§ WHAT YOU SHOULD DO
Give back only the lines in the records below from the one with "- https://rosalind.info/" to the one with "- https://deusx64.ai/", both inclusive, word for word.

§ DATA FOR THIS TASK

[Start of Attachment]

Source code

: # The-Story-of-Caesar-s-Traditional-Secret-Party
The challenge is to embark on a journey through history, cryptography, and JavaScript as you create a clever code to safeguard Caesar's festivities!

[End of Attachment]
[Start of Attachment]

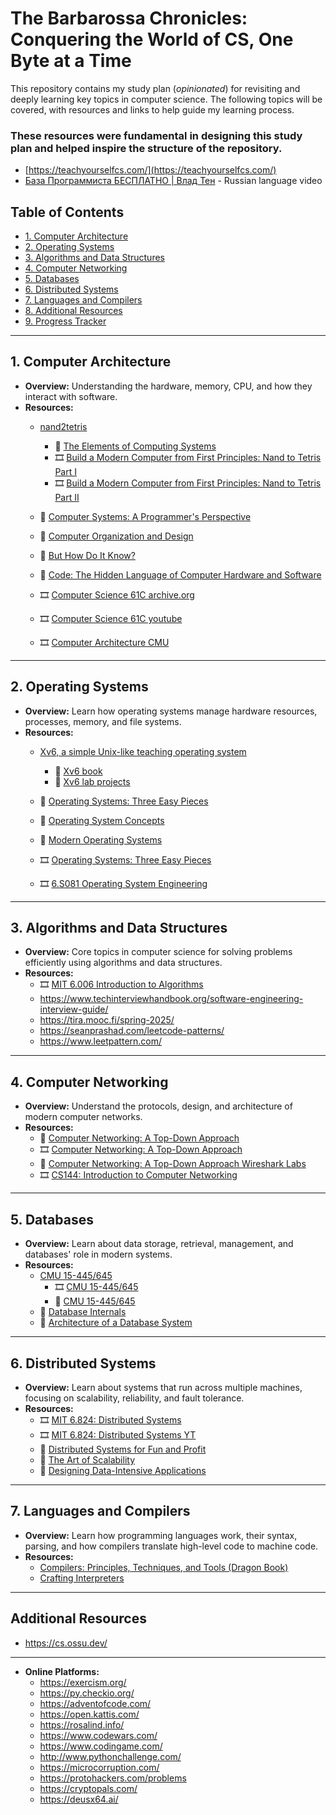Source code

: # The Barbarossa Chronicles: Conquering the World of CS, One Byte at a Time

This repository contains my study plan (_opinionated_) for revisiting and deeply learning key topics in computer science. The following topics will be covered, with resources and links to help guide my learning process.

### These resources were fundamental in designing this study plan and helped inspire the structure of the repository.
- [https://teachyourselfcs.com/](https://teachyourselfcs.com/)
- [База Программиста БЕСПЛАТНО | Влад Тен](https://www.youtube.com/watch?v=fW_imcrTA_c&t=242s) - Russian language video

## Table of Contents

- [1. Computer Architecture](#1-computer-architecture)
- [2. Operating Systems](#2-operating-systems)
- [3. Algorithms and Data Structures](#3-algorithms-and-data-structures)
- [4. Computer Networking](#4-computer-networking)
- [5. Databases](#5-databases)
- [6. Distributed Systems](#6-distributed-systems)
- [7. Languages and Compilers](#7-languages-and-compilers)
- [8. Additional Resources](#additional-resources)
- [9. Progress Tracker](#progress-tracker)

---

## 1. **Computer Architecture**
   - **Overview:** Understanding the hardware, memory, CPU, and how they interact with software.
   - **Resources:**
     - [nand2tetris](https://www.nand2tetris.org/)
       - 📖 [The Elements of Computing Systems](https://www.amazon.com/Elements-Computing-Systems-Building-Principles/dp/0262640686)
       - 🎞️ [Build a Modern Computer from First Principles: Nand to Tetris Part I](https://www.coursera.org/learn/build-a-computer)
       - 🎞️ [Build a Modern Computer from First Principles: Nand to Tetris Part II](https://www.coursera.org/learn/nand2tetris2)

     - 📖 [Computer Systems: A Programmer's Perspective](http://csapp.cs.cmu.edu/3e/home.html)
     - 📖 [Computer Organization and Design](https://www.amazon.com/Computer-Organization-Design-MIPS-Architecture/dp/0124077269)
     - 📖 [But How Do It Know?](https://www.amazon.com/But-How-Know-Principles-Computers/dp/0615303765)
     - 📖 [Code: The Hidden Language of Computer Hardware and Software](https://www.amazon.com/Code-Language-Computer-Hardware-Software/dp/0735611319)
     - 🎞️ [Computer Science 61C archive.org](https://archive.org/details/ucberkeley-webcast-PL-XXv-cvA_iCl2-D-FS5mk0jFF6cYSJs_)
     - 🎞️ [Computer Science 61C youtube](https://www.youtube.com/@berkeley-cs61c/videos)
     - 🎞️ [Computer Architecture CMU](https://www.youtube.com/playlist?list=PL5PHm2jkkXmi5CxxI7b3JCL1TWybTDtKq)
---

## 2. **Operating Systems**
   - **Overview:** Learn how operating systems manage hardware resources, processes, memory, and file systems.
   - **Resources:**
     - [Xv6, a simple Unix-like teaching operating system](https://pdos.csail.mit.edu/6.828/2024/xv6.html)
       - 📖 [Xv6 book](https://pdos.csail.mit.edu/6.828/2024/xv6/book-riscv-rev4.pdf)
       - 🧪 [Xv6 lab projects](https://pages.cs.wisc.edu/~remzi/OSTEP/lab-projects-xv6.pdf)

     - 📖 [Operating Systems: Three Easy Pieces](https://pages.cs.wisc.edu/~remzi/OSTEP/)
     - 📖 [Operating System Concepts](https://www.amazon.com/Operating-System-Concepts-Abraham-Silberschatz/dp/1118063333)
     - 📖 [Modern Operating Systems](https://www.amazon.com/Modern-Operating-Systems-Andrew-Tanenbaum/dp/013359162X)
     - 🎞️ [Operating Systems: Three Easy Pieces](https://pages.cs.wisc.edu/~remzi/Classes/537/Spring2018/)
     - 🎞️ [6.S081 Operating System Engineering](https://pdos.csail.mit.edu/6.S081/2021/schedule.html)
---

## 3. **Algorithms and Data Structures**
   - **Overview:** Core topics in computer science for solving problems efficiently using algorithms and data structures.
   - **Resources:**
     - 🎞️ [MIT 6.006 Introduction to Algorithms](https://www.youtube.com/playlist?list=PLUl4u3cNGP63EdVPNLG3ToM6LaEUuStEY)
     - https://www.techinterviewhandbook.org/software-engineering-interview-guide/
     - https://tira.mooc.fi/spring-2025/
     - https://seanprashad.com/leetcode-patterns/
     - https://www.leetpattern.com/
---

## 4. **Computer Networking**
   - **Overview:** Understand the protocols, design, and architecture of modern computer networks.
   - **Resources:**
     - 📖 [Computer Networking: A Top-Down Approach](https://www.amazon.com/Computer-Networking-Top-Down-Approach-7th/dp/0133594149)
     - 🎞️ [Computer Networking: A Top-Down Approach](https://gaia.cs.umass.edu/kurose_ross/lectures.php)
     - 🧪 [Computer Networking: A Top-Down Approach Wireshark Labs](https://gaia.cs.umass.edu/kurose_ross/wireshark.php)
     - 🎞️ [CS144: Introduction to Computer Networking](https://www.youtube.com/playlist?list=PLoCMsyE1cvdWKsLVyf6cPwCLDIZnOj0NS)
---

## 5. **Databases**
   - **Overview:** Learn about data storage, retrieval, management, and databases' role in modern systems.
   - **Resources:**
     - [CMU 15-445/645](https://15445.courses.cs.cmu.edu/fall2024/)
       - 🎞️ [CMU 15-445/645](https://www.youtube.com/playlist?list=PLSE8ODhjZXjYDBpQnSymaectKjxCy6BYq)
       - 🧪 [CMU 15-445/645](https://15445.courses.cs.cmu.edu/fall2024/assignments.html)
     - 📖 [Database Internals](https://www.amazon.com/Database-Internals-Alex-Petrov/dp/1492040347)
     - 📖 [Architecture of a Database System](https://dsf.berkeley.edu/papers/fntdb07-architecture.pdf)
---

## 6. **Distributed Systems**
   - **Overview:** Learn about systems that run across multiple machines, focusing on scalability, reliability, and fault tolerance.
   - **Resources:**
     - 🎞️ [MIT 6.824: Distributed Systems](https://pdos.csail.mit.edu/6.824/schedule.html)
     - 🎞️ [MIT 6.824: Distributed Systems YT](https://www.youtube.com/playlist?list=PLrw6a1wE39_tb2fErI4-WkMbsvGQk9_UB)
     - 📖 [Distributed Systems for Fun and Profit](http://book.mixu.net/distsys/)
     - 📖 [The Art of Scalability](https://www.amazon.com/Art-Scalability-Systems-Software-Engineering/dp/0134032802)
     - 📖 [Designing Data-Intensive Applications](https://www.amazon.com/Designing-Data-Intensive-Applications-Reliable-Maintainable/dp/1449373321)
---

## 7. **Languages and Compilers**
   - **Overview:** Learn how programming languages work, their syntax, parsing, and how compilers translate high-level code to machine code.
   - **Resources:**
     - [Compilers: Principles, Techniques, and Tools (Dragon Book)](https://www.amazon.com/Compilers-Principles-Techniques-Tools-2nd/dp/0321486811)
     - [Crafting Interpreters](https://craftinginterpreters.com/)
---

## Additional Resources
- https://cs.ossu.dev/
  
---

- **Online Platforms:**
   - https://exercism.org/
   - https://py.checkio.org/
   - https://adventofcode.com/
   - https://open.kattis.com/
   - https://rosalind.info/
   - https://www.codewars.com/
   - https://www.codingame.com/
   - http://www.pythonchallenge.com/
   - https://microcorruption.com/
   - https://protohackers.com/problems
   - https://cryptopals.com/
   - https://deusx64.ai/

[End of Attachment]
[Start of Attachment]

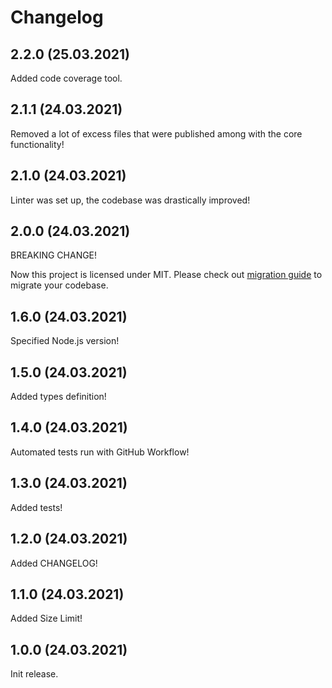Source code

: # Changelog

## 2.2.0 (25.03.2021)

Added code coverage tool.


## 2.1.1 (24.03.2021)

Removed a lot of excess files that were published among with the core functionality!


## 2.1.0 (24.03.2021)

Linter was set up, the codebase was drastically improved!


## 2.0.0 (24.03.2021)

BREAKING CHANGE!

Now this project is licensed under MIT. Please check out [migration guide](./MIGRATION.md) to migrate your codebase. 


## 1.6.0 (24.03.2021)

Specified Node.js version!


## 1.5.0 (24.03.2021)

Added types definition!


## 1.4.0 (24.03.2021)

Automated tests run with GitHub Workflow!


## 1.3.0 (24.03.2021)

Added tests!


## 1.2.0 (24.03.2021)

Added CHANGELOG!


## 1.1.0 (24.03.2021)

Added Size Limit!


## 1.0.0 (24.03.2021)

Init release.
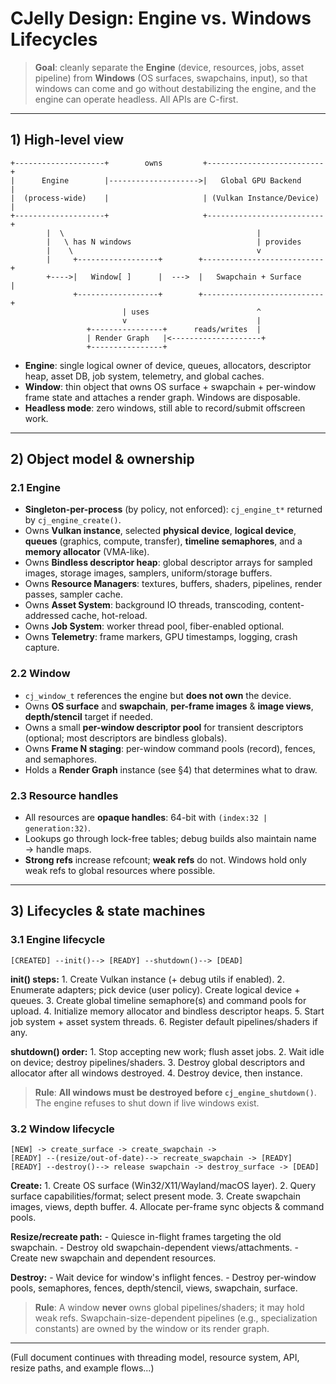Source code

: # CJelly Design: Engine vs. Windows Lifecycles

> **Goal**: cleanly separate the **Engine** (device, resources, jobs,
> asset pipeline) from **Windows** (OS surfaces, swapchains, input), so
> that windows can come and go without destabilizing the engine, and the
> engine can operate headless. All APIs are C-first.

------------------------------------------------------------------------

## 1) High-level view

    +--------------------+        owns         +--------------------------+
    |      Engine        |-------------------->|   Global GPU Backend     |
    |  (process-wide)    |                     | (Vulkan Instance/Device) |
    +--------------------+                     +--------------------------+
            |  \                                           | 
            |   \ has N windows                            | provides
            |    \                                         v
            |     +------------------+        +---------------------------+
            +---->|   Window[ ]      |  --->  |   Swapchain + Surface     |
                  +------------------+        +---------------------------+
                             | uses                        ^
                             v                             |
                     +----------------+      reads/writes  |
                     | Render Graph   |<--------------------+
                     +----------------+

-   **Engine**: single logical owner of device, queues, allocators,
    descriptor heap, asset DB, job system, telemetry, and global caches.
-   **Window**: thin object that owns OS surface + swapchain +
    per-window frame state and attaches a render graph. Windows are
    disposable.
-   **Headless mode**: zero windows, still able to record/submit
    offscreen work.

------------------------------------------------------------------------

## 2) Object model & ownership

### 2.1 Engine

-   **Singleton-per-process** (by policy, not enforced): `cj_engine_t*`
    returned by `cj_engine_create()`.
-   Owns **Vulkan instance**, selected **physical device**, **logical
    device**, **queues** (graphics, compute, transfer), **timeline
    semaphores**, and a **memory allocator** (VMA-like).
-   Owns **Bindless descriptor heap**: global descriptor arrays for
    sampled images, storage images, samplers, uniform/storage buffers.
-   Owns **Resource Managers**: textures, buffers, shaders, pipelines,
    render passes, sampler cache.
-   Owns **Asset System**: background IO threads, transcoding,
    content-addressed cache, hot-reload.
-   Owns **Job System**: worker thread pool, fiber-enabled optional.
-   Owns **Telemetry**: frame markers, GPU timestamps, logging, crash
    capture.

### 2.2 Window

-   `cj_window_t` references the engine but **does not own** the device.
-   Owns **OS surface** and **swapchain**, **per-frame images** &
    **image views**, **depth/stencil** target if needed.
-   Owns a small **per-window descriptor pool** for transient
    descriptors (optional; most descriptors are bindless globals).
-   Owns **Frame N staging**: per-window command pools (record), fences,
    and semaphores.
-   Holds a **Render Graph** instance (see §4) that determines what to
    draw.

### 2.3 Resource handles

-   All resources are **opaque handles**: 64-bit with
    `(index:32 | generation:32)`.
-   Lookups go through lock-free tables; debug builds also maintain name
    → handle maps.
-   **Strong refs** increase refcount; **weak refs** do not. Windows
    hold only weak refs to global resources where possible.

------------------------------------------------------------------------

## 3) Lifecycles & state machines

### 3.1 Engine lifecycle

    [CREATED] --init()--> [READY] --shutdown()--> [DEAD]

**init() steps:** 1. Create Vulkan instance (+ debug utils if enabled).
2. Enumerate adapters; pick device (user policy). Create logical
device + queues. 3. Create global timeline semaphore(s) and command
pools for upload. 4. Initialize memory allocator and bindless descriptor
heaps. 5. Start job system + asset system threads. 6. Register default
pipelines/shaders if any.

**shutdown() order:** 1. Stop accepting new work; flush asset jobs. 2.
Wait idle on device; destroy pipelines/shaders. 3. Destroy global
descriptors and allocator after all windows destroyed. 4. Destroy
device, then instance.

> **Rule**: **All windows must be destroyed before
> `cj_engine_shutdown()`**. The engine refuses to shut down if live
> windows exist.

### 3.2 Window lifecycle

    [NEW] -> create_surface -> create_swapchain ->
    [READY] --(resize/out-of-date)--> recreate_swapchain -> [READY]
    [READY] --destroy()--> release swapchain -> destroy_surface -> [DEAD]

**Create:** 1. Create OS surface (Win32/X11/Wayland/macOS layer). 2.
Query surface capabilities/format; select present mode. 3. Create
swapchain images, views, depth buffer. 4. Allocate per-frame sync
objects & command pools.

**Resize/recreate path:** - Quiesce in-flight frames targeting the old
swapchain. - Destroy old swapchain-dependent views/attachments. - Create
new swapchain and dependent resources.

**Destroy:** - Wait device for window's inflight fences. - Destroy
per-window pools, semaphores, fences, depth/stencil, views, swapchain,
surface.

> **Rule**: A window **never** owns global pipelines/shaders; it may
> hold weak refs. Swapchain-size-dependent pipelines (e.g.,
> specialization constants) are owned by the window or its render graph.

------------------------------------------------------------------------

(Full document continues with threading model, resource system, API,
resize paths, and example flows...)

[End of Attachment]

§ RESULT BELOW
   - https://rosalind.info/
   - https://www.codewars.com/
   - https://www.codingame.com/
   - http://www.pythonchallenge.com/
   - https://microcorruption.com/
   - https://protohackers.com/problems
   - https://cryptopals.com/
   - https://deusx64.ai/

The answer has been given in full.